*What is expected*
Write out the data exactly as given, dropping every picture.

*Provided information*
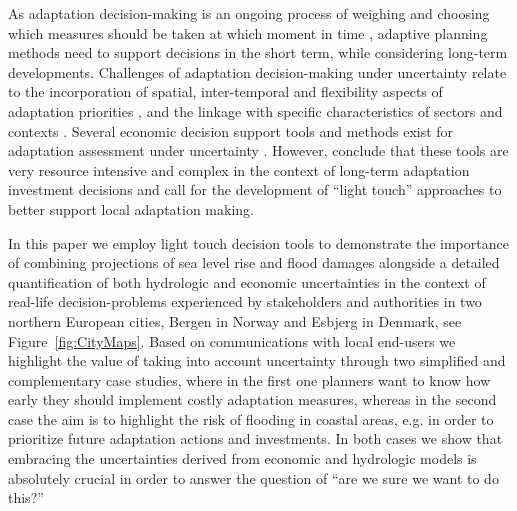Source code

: \documentclass[draft,linenumbers]{agujournal}
\begin{document}
As adaptation decision-making is an ongoing process of weighing and choosing which measures should be taken at which moment in time \citep{Hallegatte&2012}, adaptive planning methods need to support decisions in the short term, while considering long-term developments. Challenges of adaptation decision-making under uncertainty relate to the incorporation of spatial, inter-temporal and flexibility aspects of adaptation priorities \citep{FankhauserSoare2013}, and the linkage with specific characteristics of sectors and contexts \citep{BisaroSwartHinkel2016, HinkelBisaro2016}. Several economic decision support tools and methods exist for adaptation assessment under uncertainty \citep[e.g.][]{Chambwera&2014, WilbyDessai2010, WalkerHaasnootKwakkel2013}. However, \citet{Watkiss&2015} conclude that these tools are very resource intensive and complex in the context of long-term adaptation investment decisions and call for the development of ``light touch'' approaches to better support local adaptation making.

In this paper we employ light touch decision tools to demonstrate the importance of combining projections of sea level rise and flood damages alongside a detailed quantification of both hydrologic and economic uncertainties in the context of real-life decision-problems experienced by stakeholders and authorities in two northern European cities, Bergen in Norway and Esbjerg in Denmark, see Figure~\ref{fig:CityMaps}. Based on communications with local end-users we highlight the value of taking into account uncertainty through two simplified and complementary case studies, where in the first one  planners want to know how early they should implement costly adaptation measures, whereas in the second case the aim is to highlight the risk of flooding in coastal areas, e.g. in order to prioritize future adaptation actions and investments. In both cases we show that embracing the uncertainties derived from economic and hydrologic models is absolutely crucial in order to answer the question of ``are we sure we want to do this?''
\end{document}
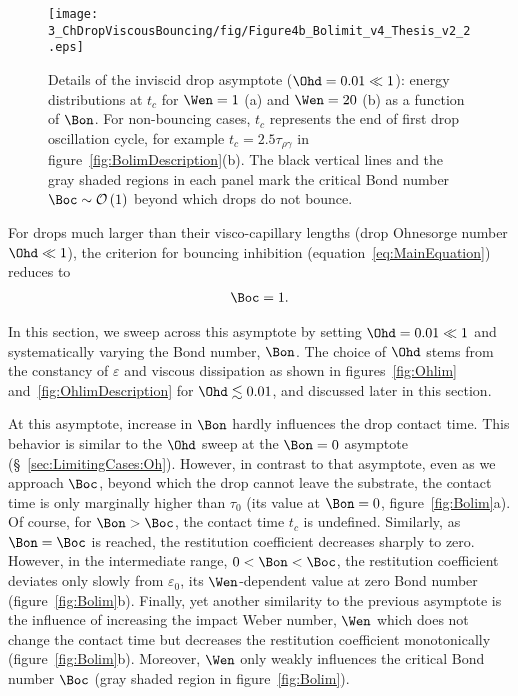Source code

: \begin{figure}
	\centering
	\texttt{[image: 3\_ChDropViscousBouncing/fig/Figure4b\_Bolimit\_v4\_Thesis\_v2\_2.eps]}
	\caption{Details of the inviscid drop asymptote ($\Ohd = 0.01 \ll 1$): energy distributions at $t_c$ for $\Wen = 1$ (a) and $\Wen = 20$ (b) as a function of $\Bon$. For non-bouncing cases, $t_c$ represents the end of first drop oscillation cycle, for example $t_c = 2.5\tau_{\rho\gamma}$ in figure~\ref{fig:BolimDescription}(b). The black vertical lines and the gray shaded regions in each panel mark the critical Bond number $\Boc \sim \mathcal{O}\left(1\right)$ beyond which drops do not bounce.}
	\label{fig:BolimDescription2}
\end{figure}

For drops much larger than their visco-capillary lengths (drop Ohnesorge number $\Ohd \ll 1$), the criterion for bouncing inhibition (equation~\eqref{eq:MainEquation}) reduces to
\begin{align}
	\Boc = 1.
\end{align}

In this section, we sweep across this asymptote by setting $\Ohd = 0.01 \ll 1$ and systematically varying the Bond number, $\Bon$. The choice of $\Ohd$ stems from the constancy of $\varepsilon$ and viscous dissipation as shown in figures~\ref{fig:Ohlim} and~\ref{fig:OhlimDescription} for $\Ohd \lesssim 0.01$, and discussed later in this section.

At this asymptote, increase in $\Bon$ hardly influences the drop contact time. This behavior is similar to the $\Ohd$ sweep at the $\Bon = 0$ asymptote (\S~\ref{sec:LimitingCases:Oh}). However, in contrast to that asymptote, even as we approach $\Boc$, beyond which the drop cannot leave the substrate, the contact time is only marginally higher than $\tau_0$ (its value at $\Bon = 0$, figure~\ref{fig:Bolim}a). 
Of course, for $\Bon > \Boc$, the contact time $t_c$ is undefined. Similarly, as $\Bon = \Boc$ is reached, the restitution coefficient decreases sharply to zero. However, in the intermediate range, $0 < \Bon < \Boc$, the restitution coefficient deviates only slowly from $\varepsilon_0$, its $\Wen$-dependent value at zero Bond number (figure~\ref{fig:Bolim}b). 
Finally, yet another similarity to the previous asymptote is the influence of increasing the impact Weber number, $\Wen$ which does not change the contact time but decreases the restitution coefficient monotonically (figure~\ref{fig:Bolim}b). Moreover, $\Wen$ only weakly influences the critical Bond number $\Boc$ (gray shaded region in figure~\ref{fig:Bolim}).

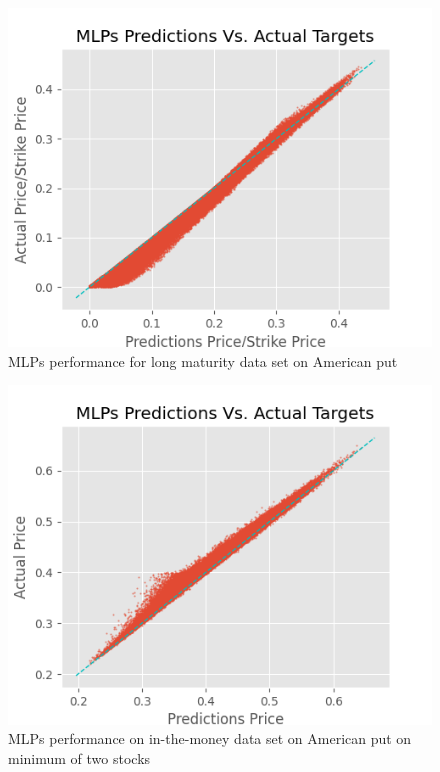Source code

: \begin{figure}[th]
\centering
\includegraphics{Figures/longTAmerP.png}
\decoRule
\caption[MLPs Performance for Long Maturity Data Set American Put]{MLPs performance for long maturity data set on American put}
\label{fig:MLPsAmerPLongT}
\end{figure}

\begin{figure}[th]
\centering
\includegraphics{Figures/inMoneyAmerMinP.png}
\decoRule
\caption[MLPs Performance for In-the-Money Data Set Bivariate American Contingent Claim]{MLPs performance on in-the-money data set on American put on minimum of two stocks}
\label{fig:MLPsAmerMin2}
\end{figure}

*Response area*
Source code

: \documentclass[draft,linenumbers]{agujournal}
\begin{document}
As adaptation decision-making is an ongoing process of weighing and choosing which measures should be taken at which moment in time \citep{Hallegatte&2012}, adaptive planning methods need to support decisions in the short term, while considering long-term developments. Challenges of adaptation decision-making under uncertainty relate to the incorporation of spatial, inter-temporal and flexibility aspects of adaptation priorities \citep{FankhauserSoare2013}, and the linkage with specific characteristics of sectors and contexts \citep{BisaroSwartHinkel2016, HinkelBisaro2016}. Several economic decision support tools and methods exist for adaptation assessment under uncertainty \citep[e.g.][]{Chambwera&2014, WilbyDessai2010, WalkerHaasnootKwakkel2013}. However, \citet{Watkiss&2015} conclude that these tools are very resource intensive and complex in the context of long-term adaptation investment decisions and call for the development of ``light touch'' approaches to better support local adaptation making.

In this paper we employ light touch decision tools to demonstrate the importance of combining projections of sea level rise and flood damages alongside a detailed quantification of both hydrologic and economic uncertainties in the context of real-life decision-problems experienced by stakeholders and authorities in two northern European cities, Bergen in Norway and Esbjerg in Denmark, see Figure~\ref{fig:CityMaps}. Based on communications with local end-users we highlight the value of taking into account uncertainty through two simplified and complementary case studies, where in the first one  planners want to know how early they should implement costly adaptation measures, whereas in the second case the aim is to highlight the risk of flooding in coastal areas, e.g. in order to prioritize future adaptation actions and investments. In both cases we show that embracing the uncertainties derived from economic and hydrologic models is absolutely crucial in order to answer the question of ``are we sure we want to do this?''
\end{document}
Source code

: \begin{figure}
	\centering
	\texttt{[image: 3\_ChDropViscousBouncing/fig/Figure4b\_Bolimit\_v4\_Thesis\_v2\_2.eps]}
	\caption{Details of the inviscid drop asymptote ($\Ohd = 0.01 \ll 1$): energy distributions at $t_c$ for $\Wen = 1$ (a) and $\Wen = 20$ (b) as a function of $\Bon$. For non-bouncing cases, $t_c$ represents the end of first drop oscillation cycle, for example $t_c = 2.5\tau_{\rho\gamma}$ in figure~\ref{fig:BolimDescription}(b). The black vertical lines and the gray shaded regions in each panel mark the critical Bond number $\Boc \sim \mathcal{O}\left(1\right)$ beyond which drops do not bounce.}
	\label{fig:BolimDescription2}
\end{figure}

For drops much larger than their visco-capillary lengths (drop Ohnesorge number $\Ohd \ll 1$), the criterion for bouncing inhibition (equation~\eqref{eq:MainEquation}) reduces to
\begin{align}
	\Boc = 1.
\end{align}

In this section, we sweep across this asymptote by setting $\Ohd = 0.01 \ll 1$ and systematically varying the Bond number, $\Bon$. The choice of $\Ohd$ stems from the constancy of $\varepsilon$ and viscous dissipation as shown in figures~\ref{fig:Ohlim} and~\ref{fig:OhlimDescription} for $\Ohd \lesssim 0.01$, and discussed later in this section.

At this asymptote, increase in $\Bon$ hardly influences the drop contact time. This behavior is similar to the $\Ohd$ sweep at the $\Bon = 0$ asymptote (\S~\ref{sec:LimitingCases:Oh}). However, in contrast to that asymptote, even as we approach $\Boc$, beyond which the drop cannot leave the substrate, the contact time is only marginally higher than $\tau_0$ (its value at $\Bon = 0$, figure~\ref{fig:Bolim}a). 
Of course, for $\Bon > \Boc$, the contact time $t_c$ is undefined. Similarly, as $\Bon = \Boc$ is reached, the restitution coefficient decreases sharply to zero. However, in the intermediate range, $0 < \Bon < \Boc$, the restitution coefficient deviates only slowly from $\varepsilon_0$, its $\Wen$-dependent value at zero Bond number (figure~\ref{fig:Bolim}b). 
Finally, yet another similarity to the previous asymptote is the influence of increasing the impact Weber number, $\Wen$ which does not change the contact time but decreases the restitution coefficient monotonically (figure~\ref{fig:Bolim}b). Moreover, $\Wen$ only weakly influences the critical Bond number $\Boc$ (gray shaded region in figure~\ref{fig:Bolim}).

Source code

: \begin{figure}[th]
\centering
\includegraphics{Figures/longTAmerP.png}
\decoRule
\caption[MLPs Performance for Long Maturity Data Set American Put]{MLPs performance for long maturity data set on American put}
\label{fig:MLPsAmerPLongT}
\end{figure}

\begin{figure}[th]
\centering
\includegraphics{Figures/inMoneyAmerMinP.png}
\decoRule
\caption[MLPs Performance for In-the-Money Data Set Bivariate American Contingent Claim]{MLPs performance on in-the-money data set on American put on minimum of two stocks}
\label{fig:MLPsAmerMin2}
\end{figure}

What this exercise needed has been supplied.